→ THE TASK:
Please give back only the lines below from the one containing "controllable focus and" to the one containing "which features Windows", each repeated word for word, both ends included.

→ RECORDED INFORMATION:
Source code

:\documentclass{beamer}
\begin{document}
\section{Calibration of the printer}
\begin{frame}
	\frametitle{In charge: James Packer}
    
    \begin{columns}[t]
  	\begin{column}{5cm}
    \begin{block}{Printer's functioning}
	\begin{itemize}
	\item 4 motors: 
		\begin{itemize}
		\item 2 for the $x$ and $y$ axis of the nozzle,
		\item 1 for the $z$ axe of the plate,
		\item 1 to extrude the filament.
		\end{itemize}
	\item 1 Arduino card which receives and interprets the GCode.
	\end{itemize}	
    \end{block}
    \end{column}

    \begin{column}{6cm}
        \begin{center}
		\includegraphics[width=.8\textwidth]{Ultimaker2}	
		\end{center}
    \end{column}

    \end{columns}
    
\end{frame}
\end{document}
--
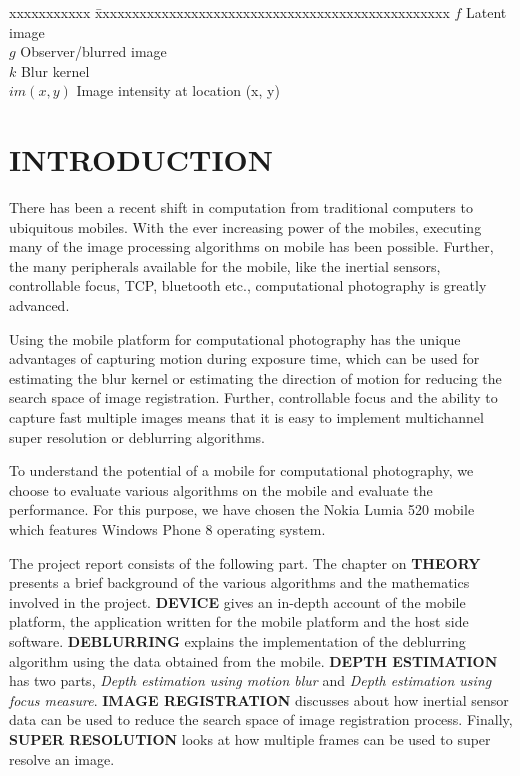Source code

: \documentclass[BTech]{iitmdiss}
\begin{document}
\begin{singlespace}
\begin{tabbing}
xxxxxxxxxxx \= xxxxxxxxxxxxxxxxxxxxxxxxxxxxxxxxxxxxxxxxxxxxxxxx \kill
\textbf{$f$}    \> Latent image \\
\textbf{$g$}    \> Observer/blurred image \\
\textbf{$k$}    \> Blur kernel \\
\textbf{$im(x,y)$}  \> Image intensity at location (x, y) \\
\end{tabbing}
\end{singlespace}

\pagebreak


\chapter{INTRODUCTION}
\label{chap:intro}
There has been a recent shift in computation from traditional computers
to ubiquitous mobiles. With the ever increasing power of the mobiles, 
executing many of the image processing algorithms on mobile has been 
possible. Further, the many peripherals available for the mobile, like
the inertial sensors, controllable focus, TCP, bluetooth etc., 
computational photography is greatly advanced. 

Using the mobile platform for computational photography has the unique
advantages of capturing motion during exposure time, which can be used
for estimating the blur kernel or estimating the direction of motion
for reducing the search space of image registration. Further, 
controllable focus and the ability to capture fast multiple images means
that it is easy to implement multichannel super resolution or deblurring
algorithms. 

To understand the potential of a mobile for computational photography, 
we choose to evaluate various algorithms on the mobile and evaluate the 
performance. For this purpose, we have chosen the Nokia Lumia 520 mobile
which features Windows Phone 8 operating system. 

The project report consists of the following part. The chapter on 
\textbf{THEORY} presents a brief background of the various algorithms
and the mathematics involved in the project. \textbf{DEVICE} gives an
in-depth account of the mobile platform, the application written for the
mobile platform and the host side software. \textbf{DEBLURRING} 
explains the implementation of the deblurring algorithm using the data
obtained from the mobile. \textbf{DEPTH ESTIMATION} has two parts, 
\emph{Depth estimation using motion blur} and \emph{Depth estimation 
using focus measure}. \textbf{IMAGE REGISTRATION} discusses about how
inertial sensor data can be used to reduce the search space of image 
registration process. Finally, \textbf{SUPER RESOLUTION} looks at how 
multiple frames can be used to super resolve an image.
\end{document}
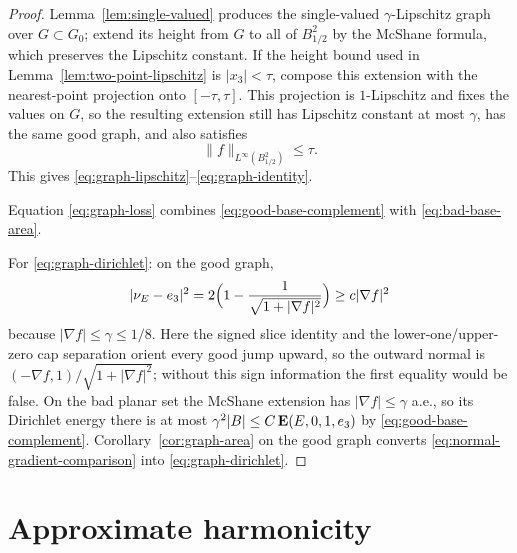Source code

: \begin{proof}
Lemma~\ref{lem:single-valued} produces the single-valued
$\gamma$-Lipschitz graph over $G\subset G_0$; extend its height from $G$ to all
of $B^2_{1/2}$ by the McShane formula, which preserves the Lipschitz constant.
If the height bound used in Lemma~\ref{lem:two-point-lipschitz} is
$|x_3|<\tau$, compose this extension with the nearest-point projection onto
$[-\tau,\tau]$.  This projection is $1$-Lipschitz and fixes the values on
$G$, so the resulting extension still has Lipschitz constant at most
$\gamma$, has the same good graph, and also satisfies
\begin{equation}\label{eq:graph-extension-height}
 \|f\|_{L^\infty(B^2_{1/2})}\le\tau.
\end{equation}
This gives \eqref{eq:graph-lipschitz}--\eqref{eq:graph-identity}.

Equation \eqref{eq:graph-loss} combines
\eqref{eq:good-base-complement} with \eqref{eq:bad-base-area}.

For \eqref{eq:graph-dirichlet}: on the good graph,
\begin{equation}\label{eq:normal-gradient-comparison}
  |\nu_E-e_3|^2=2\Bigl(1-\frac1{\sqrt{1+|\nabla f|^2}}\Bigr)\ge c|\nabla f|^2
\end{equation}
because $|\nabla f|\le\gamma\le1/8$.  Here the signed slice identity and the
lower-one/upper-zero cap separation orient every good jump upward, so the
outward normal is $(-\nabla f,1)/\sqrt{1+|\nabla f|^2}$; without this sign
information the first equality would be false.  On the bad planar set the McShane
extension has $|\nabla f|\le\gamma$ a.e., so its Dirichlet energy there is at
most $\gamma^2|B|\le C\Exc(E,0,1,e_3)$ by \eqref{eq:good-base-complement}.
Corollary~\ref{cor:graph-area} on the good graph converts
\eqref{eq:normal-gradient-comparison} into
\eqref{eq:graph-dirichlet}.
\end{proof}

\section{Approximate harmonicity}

→ TASK RESPONSE:
controllable focus and the ability to capture fast multiple images means
that it is easy to implement multichannel super resolution or deblurring
algorithms. 

To understand the potential of a mobile for computational photography, 
we choose to evaluate various algorithms on the mobile and evaluate the 
performance. For this purpose, we have chosen the Nokia Lumia 520 mobile
which features Windows Phone 8 operating system. 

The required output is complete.